Code: 3D Interactive Plot

mtcars$car <- rownames(mtcars)

fig <- plot_ly(mtcars, x = ~hp, y = ~mpg, z = ~wt, type = 'scatter3d', mode = 'markers',
               marker = list(size = 5, color = ~wt, colorscale = "Viridis"),
               text = ~paste("Car:", car))

fig <- fig %>% layout(title = "3D Plot: MPG vs HP vs Weight",
                      scene = list(xaxis = list(title = "HP"),
                                   yaxis = list(title = "MPG"),
                                   zaxis = list(title = "Weight")))

fig

Plot: 3D Interactive Plot

Math: Deriving Coefficients

We minimize the sum of squared residuals:

\[ SSR = \sum_{i=1}^{n} (y_i - \hat{y}_i)^2 = \sum_{i=1}^{n} (y_i - (\beta_0 + \beta_1 x_i))^2 \]

Taking derivatives and setting them to 0 yields the normal equations to solve for \(\beta_0\) and \(\beta_1\).

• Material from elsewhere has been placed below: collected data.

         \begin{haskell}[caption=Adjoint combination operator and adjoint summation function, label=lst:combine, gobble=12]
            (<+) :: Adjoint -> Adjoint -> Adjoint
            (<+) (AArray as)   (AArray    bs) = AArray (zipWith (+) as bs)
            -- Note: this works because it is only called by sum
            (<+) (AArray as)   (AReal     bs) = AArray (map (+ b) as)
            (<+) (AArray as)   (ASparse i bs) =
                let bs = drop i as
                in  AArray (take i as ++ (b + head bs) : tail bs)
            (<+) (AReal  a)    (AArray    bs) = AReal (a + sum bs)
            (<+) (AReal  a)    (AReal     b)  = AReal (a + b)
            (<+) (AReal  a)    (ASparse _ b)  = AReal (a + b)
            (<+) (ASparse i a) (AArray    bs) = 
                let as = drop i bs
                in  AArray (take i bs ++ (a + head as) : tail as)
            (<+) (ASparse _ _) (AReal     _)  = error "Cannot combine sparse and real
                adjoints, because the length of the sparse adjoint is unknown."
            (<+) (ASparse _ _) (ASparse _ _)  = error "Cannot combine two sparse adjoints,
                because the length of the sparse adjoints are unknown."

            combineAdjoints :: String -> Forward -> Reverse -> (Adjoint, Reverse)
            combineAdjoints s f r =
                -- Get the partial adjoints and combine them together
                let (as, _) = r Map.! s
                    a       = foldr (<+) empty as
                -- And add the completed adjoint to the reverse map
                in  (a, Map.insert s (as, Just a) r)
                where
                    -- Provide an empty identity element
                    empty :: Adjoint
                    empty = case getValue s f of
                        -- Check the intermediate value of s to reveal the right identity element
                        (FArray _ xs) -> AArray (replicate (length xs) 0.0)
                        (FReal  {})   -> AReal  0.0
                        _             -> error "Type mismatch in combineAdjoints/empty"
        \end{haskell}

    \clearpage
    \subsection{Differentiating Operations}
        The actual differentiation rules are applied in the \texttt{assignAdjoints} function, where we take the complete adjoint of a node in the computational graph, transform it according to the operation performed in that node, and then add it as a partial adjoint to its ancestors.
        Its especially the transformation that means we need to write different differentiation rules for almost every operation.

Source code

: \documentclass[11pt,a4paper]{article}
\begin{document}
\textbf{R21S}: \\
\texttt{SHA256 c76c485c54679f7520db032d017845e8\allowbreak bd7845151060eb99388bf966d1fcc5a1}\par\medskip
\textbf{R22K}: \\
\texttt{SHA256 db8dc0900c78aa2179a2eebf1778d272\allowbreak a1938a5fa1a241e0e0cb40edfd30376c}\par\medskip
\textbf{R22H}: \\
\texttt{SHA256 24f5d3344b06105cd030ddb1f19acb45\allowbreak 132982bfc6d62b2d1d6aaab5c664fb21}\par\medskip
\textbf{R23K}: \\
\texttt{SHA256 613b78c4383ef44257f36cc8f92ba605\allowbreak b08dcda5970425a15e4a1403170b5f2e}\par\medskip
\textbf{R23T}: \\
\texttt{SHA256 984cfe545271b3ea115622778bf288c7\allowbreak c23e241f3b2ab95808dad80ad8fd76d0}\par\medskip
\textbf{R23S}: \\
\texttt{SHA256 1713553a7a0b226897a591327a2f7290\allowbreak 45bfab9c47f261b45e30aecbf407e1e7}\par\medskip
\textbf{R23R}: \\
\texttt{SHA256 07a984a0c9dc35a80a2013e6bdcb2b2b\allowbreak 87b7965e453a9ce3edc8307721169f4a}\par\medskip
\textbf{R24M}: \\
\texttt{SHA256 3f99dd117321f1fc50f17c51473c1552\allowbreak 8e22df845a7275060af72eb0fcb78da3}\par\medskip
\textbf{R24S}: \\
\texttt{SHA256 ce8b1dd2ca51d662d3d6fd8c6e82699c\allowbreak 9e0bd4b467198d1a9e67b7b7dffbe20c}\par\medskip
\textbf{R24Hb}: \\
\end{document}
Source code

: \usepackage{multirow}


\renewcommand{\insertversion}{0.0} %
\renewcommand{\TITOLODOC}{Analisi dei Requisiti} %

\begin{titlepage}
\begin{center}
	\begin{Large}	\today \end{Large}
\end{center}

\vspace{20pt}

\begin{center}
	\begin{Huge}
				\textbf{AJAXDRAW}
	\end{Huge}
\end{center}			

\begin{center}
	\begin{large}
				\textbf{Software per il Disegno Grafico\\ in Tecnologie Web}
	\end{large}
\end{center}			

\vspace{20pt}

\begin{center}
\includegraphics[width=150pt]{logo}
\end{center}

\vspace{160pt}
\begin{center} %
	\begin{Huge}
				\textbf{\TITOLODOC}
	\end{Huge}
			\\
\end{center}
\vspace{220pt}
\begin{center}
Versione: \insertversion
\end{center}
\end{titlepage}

Summary and Interpretation

  • Simple linear regression helps us model and predict relationships.
  • Coefficient \(\beta_1\) shows how much \(y\) changes per unit change in \(x\).
  • \(R^2\) explains how much variance in \(y\) is explained by the model.

Thank You!

Use linear regression to analyze trends, forecast, or study relationships in datasets. Try adding confidence intervals or testing multiple predictors for deeper insight!